Il est tout à fait étrange de constater que tant d’hommes de gauche, soucieux de justice, peuvent être en même temps résolument athées, matérialistes, empressés de débusquer en toute chose l’œuvre de la bassesse humaine, jouissant de réduire les productions de l’Esprit à des phénomènes strictement sociaux, mettant un point d’honneur à confesser l’absurdité de l’existence. Car pourquoi se battre à libérer les hommes s’ils ne sont que des monceaux de nerfs et de muscles ? Pourquoi œuvrer à rendre plus juste un monde d’animaux insensés ? Depuis les Lumières, on a rendu universelle l’éducation pour apprendre aux hommes qu’ils ne sont jamais que des singes et qu’il n’y a rien au monde, entre les individus ou les sexes, que rapport de domination.

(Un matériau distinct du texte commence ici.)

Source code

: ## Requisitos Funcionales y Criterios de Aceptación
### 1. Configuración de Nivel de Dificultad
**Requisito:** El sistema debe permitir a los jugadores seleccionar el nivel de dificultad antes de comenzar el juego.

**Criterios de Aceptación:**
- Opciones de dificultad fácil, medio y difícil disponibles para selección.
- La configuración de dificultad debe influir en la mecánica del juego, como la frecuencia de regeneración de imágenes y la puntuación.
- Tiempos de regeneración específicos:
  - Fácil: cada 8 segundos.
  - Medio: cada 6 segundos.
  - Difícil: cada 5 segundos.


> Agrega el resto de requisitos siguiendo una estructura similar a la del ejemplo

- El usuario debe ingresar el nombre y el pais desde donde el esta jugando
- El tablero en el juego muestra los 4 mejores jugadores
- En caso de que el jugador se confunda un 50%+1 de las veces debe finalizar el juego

Il y a quelque chose de démoniaque à refuser le don gratuit auquel l’action de grâces permet l’accès : ce refus est le fait d’une volonté qui craint d’être déprise d’elle-même et qui, par un sursaut d’amour-propre, se ferme à la grâce.


Les esprits qui volent à la surface des choses peuvent en aimer beaucoup : ne se posant nulle part, ils sont ouverts à tout. Mais aussi, ne se posant nulle part, ne sont-ils vraiment ouverts à rien. Leur amour est un nivellement : tout est bien parce que tout se vaut. Le malheur est que cette tolérance par ignorance est aujourd’hui préférée à la fermeture par plénitude. On a voulu la paix non pas par le dialogue entre de fortes singularités mais en obtenant de chacun qu’il renonce à la sienne.